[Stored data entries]
·····

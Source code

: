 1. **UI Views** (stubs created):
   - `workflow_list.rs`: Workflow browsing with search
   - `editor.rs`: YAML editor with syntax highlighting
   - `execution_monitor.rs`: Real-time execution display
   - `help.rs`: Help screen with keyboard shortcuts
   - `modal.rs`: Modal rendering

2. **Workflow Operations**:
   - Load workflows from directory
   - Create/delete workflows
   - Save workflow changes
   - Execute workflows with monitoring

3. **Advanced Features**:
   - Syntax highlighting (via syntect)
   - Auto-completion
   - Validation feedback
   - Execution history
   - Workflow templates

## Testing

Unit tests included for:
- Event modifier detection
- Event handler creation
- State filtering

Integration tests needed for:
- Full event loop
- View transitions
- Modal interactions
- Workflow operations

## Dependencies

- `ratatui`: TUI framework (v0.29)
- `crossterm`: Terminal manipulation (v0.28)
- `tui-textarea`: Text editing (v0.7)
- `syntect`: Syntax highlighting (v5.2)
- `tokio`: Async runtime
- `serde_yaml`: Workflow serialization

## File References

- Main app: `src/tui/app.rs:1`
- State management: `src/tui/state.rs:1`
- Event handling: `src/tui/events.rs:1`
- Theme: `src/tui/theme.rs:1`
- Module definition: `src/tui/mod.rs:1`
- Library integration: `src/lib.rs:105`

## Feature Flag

·····

● **Assignment**:
Repeat the data exactly. Omit nothing.

● **Answer box**:
Source code

: 1. **UI Views** (stubs created):
   - `workflow_list.rs`: Workflow browsing with search
   - `editor.rs`: YAML editor with syntax highlighting
   - `execution_monitor.rs`: Real-time execution display
   - `help.rs`: Help screen with keyboard shortcuts
   - `modal.rs`: Modal rendering

2. **Workflow Operations**:
   - Load workflows from directory
   - Create/delete workflows
   - Save workflow changes
   - Execute workflows with monitoring

3. **Advanced Features**:
   - Syntax highlighting (via syntect)
   - Auto-completion
   - Validation feedback
   - Execution history
   - Workflow templates

## Testing

Unit tests included for:
- Event modifier detection
- Event handler creation
- State filtering

Integration tests needed for:
- Full event loop
- View transitions
- Modal interactions
- Workflow operations

## Dependencies

- `ratatui`: TUI framework (v0.29)
- `crossterm`: Terminal manipulation (v0.28)
- `tui-textarea`: Text editing (v0.7)
- `syntect`: Syntax highlighting (v5.2)
- `tokio`: Async runtime
- `serde_yaml`: Workflow serialization

## File References

- Main app: `src/tui/app.rs:1`
- State management: `src/tui/state.rs:1`
- Event handling: `src/tui/events.rs:1`
- Theme: `src/tui/theme.rs:1`
- Module definition: `src/tui/mod.rs:1`
- Library integration: `src/lib.rs:105`

## Feature Flag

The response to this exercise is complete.